Regarding the composition of the triangular shaped foil elements 24, such elements can have a wide variety of dimensions depending on the width of substrate 22 and the angles used to form the triangles. Typically the thickness of foil 24 can range anywhere from 0.0005″ to 0.0050″ depending on the type of external shielding effectiveness required. For the arrangement with foil 24 on only one side of substrate 22, foil 24 typically faces away from pairs 14 with the non-conductive substrate 22 being in contact with pairs 14. Alternatively, there may be some situations where foil elements 24 on substrate 22 are applied to face towards twisted pairs 14 with foil 24 either being in direct contact with pairs 14 or separated from the pairs 14 by another layer, such as a second layer of non-conductive substrate.
In one exemplary arrangement, substrate 22 is substantially 1″ wide with a thickness of about 0.0015″ and constructed of polyethylene terephthalate. The preferred triangular metal foil elements 24 in this configuration have a base of substantially 2″, a height of 1″, 45 degree angles at the base and a 90 degree angle at the vertex. The bases of triangular foil elements 24 are located along the opposite sides of substrate 22 in such a manner where the base of each successive foil triangle element 24 is located on the opposite side of substrate 22 as shown for example in FIGS. 2 and 3. A preferred gap distance between any two triangles 22 is substantially 0.040″ or less.
Unlike the prior art discussed above, the present arrangement, using triangular foil elements 24, applied in alternating fashion, creates reflected waves throughout the entire frequency spectrum instead at just isolated frequencies. By doing this, the amplitude of the reflected waves are greatly reduced along the length of cable 10, thus improving the overall performance of the discontinuously shielded cable.
FIG. 3A is prior art chart showing insertion loss peaks over certain common communication cable frequencies using prior art rectangular shield elements (10.5 cm) showing a large insertion loss spike at 500 MHz and smaller spikes at 250 MHz and 125 MHz. This phenomenon is not desirable.
FIG. 3B is another chart showing insertion loss peaks over the same common communication cable frequencies using the present arrangement as shown in FIG. 2, using triangular shield elements (base length 10.5 cm). Since triangle elements 24 do not provide a distinct/regular surface perpendicular to the travel of the signals in pairs 14, there are no discrete frequencies of reflected waves and thus no corresponding return loss spikes as in the prior art arrangements.
Regarding the version of tape 20 shown in FIG. 4, the advantage to disposing triangle shaped foil elements 24 on both sides of substrate 22 is that greater shielding effectiveness can be obtained.
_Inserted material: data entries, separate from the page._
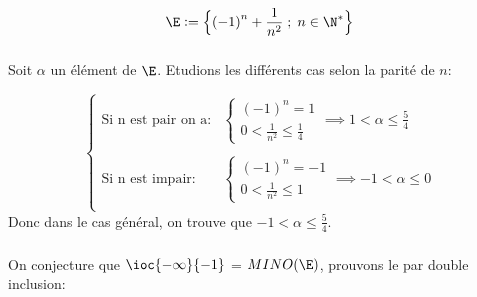 \[ 
   \E:= \Bigl\{ {(-1)}^n + \frac{1}{n^2} \; ; \; n\in\N^* \Bigl\}
\]

\subsubsection*{}
Soit \(\alpha\) un élément de \(\E\). Etudions les différents cas selon la parité de $n$:

\[
   \begin{cases}
      \text{Si n est pair on a:}&      
         \begin{cases}
            {(-1)}^n = 1 \\
            0 < \frac{1}{n^2} \leq \frac{1}{4}
         \end{cases} \implies 1 < \alpha \leq \frac{5}{4} \\\\
      \text{Si n est impair:}&             
         \begin{cases}
            {(-1)}^n = -1 \\
            0 < \frac{1}{n^2} \leq 1
         \end{cases} \implies -1 < \alpha \leq 0\\
   \end{cases}
\]
Donc dans le cas général, on trouve que \(-1 < \alpha \leq \frac{5}{4}\).

\subsubsection*{}

On conjecture que $\ioc{-\infty}{-1}$ = $MINO(\E)$, prouvons le par double inclusion:

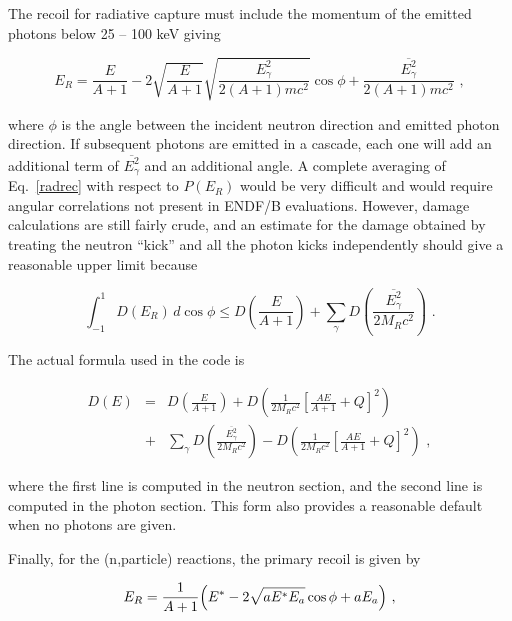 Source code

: The recoil for radiative capture must include the momentum of
the emitted photons below 25 -- 100 keV giving

\begin{equation}
   E_R=\frac{E}{A+1}-2\sqrt{\frac{E}{A+1}}
    \sqrt{\frac{E_\gamma^2}{2(A+1)mc^2}}\cos\phi
    +\frac{\overline{E_\gamma^2}}{2(A+1)mc^2}\,\,,
\label{radrec}
\end{equation}

\noindent
where $\phi$ is the angle between the incident neutron direction
and emitted photon direction.  If subsequent photons are emitted
in a cascade, each one will add an additional term of
$\overline{E_\gamma^2}$ and an additional angle.  A complete
averaging of Eq.~\ref{radrec} with respect to $P(E_R)$ would
be very difficult and would require angular correlations not
present in ENDF/B evaluations.  However, damage calculations are still
fairly crude, and an estimate for the damage obtained by
treating the neutron ``kick'' and all the photon kicks
independently should give a reasonable upper limit because

\begin{equation}
   \int_{-1}^1D(E_R)\,d\cos\phi\le
     D\left(\frac{E}{A+1}\right)+\sum_\gamma D\left(
      \frac{\overline{E_\gamma^2}}{2M_Rc^2}\right)\,\,.
\end{equation}

\noindent
The actual formula used in the code is

\begin{eqnarray}
   D(E)&=&D\left(\frac{E}{A+1}\right)
       +D\left(\frac{1}{2M_Rc^2}\left[\frac{AE}{A+1}
       +Q\right]^2\right) \nonumber\\
       &+&\sum_\gamma D\left(\frac{\overline{E^2_\gamma}}
        {2M_Rc^2}\right)-D\left(\frac{1}{2M_Rc^2}\left[
        \frac{AE}{A+1}+Q\right]^2\right)\,\,,
\label{D102}
\end{eqnarray}

\noindent
where the first line is computed in the neutron section, and
the second line is computed in the photon section.  This form
also provides a reasonable default when no photons are given.

Finally, for the (n,particle) reactions, the primary recoil
is given by

\begin{equation}
   E_R=\frac{1}{A+1}\Bigl(E^*-2\sqrt{aE^*E_a}\cos\phi+aE_a\Bigr)\,\,,
\label{npart}
\end{equation}
\vspace{1 pt}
When substrate 22 has a discontinuous shield foil 24 on only one side, gaps exist in which noise can enter cable 10 or signal can escape from cable 10. When both sides of substrate 22 have discontinuous shield elements 24, elements 24 are arranged in such a way where they overlap one another and along with the gaps on each side respectively, providing a more complete shielding if required.
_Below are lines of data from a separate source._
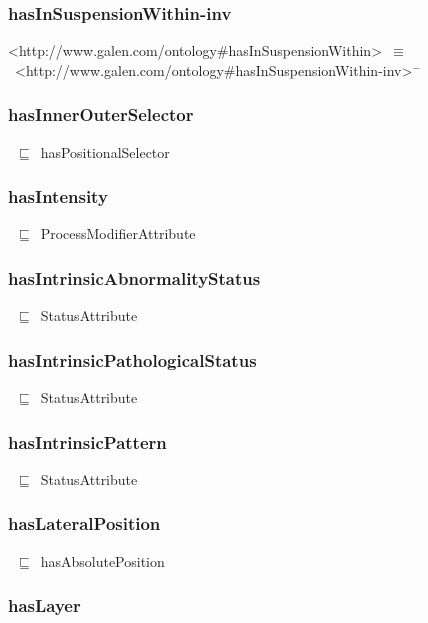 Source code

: \documentclass{article}
\begin{document}
\subsubsection*{hasInSuspensionWithin-inv}

<http://www.galen.com/ontology#hasInSuspensionWithin>~\ensuremath{\equiv}~<http://www.galen.com/ontology#hasInSuspensionWithin-inv>\ensuremath{^-}

\subsubsection*{hasInnerOuterSelector}

~\ensuremath{\sqsubseteq}~hasPositionalSelector

\subsubsection*{hasIntensity}

~\ensuremath{\sqsubseteq}~ProcessModifierAttribute

\subsubsection*{hasIntrinsicAbnormalityStatus}

~\ensuremath{\sqsubseteq}~StatusAttribute

\subsubsection*{hasIntrinsicPathologicalStatus}

~\ensuremath{\sqsubseteq}~StatusAttribute

\subsubsection*{hasIntrinsicPattern}

~\ensuremath{\sqsubseteq}~StatusAttribute

\subsubsection*{hasLateralPosition}

~\ensuremath{\sqsubseteq}~hasAbsolutePosition

\subsubsection*{hasLayer}
\end{document}

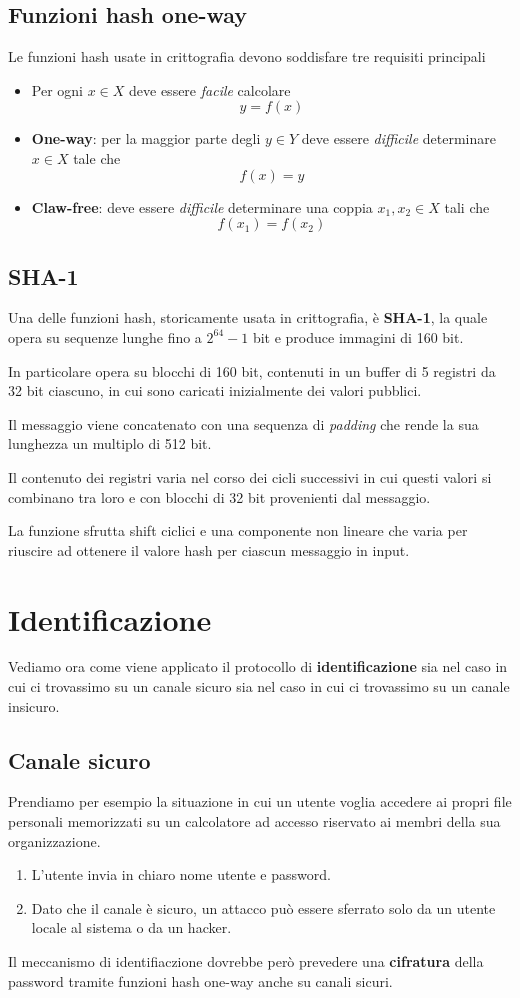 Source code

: \subsection{Funzioni hash one-way}
Le funzioni hash usate in crittografia devono soddisfare tre requisiti principali
\begin{itemize}
	\item Per ogni $x \in X$ deve essere \emph{facile} calcolare
	      \[ y = f(x) \]
	\item \textbf{One-way}: per la maggior parte degli $y \in Y$ deve essere \emph{difficile} determinare $x \in X$
	      tale che
	      \[ f(x) = y \]
	\item \textbf{Claw-free}: deve essere \emph{difficile} determinare una coppia $x_1, x_2 \in X$ tali che
	      \[ f(x_1) = f(x_2) \]
\end{itemize}

\subsection{SHA-1}
Una delle funzioni hash, storicamente usata in crittografia, \`e \textbf{SHA-1}, la quale opera su sequenze lunghe
fino a $2^{64} - 1$ bit e produce immagini di 160 bit.

In particolare opera su blocchi di 160 bit, contenuti in un buffer di 5 registri da 32 bit ciascuno, in cui sono
caricati inizialmente dei valori pubblici.

Il messaggio viene concatenato con una sequenza di \emph{padding} che rende la sua lunghezza un multiplo di 512 bit.

Il contenuto dei registri varia nel corso dei cicli successivi in cui questi valori si combinano tra loro e con
blocchi di 32 bit provenienti dal messaggio.

La funzione sfrutta shift ciclici e una componente non lineare che varia per riuscire ad ottenere il valore hash per
ciascun messaggio in input.

\section{Identificazione}
Vediamo ora come viene applicato il protocollo di \textbf{identificazione} sia nel caso in cui ci trovassimo su un
canale sicuro sia nel caso in cui ci trovassimo su un canale insicuro.

\subsection{Canale sicuro}
Prendiamo per esempio la situazione in cui un utente voglia accedere ai propri file personali memorizzati su un
calcolatore ad accesso riservato ai membri della sua organizzazione.
\begin{enumerate}
	\item L'utente invia in chiaro nome utente e password.
	\item Dato che il canale \`e sicuro, un attacco pu\`o essere sferrato solo da un utente locale al sistema o da
	      un hacker.
\end{enumerate}
Il meccanismo di identifiaczione dovrebbe per\`o prevedere una \textbf{cifratura} della password tramite funzioni hash
one-way anche su canali sicuri.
In another arrangement, as shown in FIGS. 5 and 6, instead of using triangle shaped foil elements 24, foil elements 24 are circular shaped. And, in another arrangement, as shown in FIGS. 7 and 8, instead of using triangle shaped foil elements 24, foil elements 24 are irregularly shaped.
Circular shaped and irregularly shaped foil elements 24, as with triangles, also mitigate the standing wave issue. In one example, circles 24 have a diameter of about substantially 1/10th the width of substrate 22 and placed in succession across the width of substrate 22 with a thickness ranging from about 0.0005″ to 0.0050″, although the invention is not limited in this respect. In one arrangement, shielding effectiveness is improved by placing smaller shielding circles or other shielding foil shapes in the small interstices between the circular shielding elements 24.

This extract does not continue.